Our plan was to spend at least some time in the comfort of the roomy, vintage passenger seats. It was a good plan, made better by the fact that the sound quality of the Prince catalog was far superior in coach than it was in the dance-party car. But, much as the shoes were a necessary part of the ensemble, a DJ spinning Prince meant there would be non-stop dancing.Screen Shot 2017-08-07 at 2.34.38 PM

It’s good for a crotchety old woman like myself to put on her high heels and haul her old dance moves out onto the floor once in a while. Maintaining my balance in purple stilettos while dancing on a rocking train proves I’ve still got it.

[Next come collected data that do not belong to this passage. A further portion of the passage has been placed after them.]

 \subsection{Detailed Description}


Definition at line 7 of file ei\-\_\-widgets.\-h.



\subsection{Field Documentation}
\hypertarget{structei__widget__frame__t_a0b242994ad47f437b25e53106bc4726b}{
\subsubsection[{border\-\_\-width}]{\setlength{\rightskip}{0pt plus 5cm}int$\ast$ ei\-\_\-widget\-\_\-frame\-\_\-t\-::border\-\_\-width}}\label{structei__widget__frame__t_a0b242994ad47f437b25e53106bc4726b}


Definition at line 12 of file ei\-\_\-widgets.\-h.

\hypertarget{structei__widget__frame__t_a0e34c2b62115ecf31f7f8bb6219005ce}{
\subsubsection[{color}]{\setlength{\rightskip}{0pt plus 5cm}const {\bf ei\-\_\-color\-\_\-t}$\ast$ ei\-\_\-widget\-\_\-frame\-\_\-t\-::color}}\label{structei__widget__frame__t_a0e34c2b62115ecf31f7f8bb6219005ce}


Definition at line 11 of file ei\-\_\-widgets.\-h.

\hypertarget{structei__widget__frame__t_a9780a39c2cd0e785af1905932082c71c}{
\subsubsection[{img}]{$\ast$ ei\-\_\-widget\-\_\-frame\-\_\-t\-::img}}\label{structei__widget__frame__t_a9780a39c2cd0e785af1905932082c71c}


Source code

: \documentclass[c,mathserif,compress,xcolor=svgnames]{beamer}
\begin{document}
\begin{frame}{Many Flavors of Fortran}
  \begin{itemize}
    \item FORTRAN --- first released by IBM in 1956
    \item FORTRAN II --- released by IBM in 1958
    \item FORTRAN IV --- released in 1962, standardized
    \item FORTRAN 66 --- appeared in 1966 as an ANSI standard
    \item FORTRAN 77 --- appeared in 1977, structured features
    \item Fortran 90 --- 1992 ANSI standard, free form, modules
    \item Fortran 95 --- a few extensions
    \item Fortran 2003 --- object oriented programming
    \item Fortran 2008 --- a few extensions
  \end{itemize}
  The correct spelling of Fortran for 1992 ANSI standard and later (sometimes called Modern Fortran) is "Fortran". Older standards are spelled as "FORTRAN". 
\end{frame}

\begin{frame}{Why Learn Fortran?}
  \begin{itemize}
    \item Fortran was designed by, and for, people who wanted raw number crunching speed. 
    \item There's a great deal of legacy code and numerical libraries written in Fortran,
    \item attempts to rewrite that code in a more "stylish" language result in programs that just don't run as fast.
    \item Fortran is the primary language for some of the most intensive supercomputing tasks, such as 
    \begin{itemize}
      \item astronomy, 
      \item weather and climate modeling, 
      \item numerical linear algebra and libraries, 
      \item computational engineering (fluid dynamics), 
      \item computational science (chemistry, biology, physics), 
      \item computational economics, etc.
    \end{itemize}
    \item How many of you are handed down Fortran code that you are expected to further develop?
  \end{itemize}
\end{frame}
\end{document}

Having my daughter lean in close to tell me to please, don’t break a hip it will spoil the party, is just more payback for raising a smart-ass.

After three hours (with a long, planned stop at the far end of the track) the Purple Train pulled back into the station and we headed back to my baby blue VW Bug, Blucy (she has false eyelashes on her headlights). I kicked off my shoes and removed my fedora. My salt & peppa hair was plastered to my head with sweat, from dancing or post middle age flashes—I’m not sure which.

“Let’s stop at the Choo Choo for a drink,” my daughter suggested. Yes, that’s the name of the bar. Yes, it’s a rail road town.

“But, I have hat hair.”

“So put your hat back on.”

Despite embracing a somewhat bohemian esthetic, I don’t normally hang out in working class, neighborhood bars dressed to draw attention. I raised an eyebrow at her.

“You can practice your crabby old lady routine.” She said. “If anybody asks about the hat, just tell them you’ve been riding the Purple Train all night long.”

“That sounds like a drug euphemism.”

“Even better!” she laughed. “I’ll stand behind you and shake my head, saying ‘Old hippy—too many psychedelic trips.”

That could be fun,” I said. “The trips, not the hat hair.” 

I snugged my hat onto my head at a daring angle and squeezed my swollen feet back into my heels. 

The summer isn’t over yet. Bonnie Raitt is appearing under a big top in three weeks,  just fifty miles from my daughter’s house. Now where did I put my cowboy boots?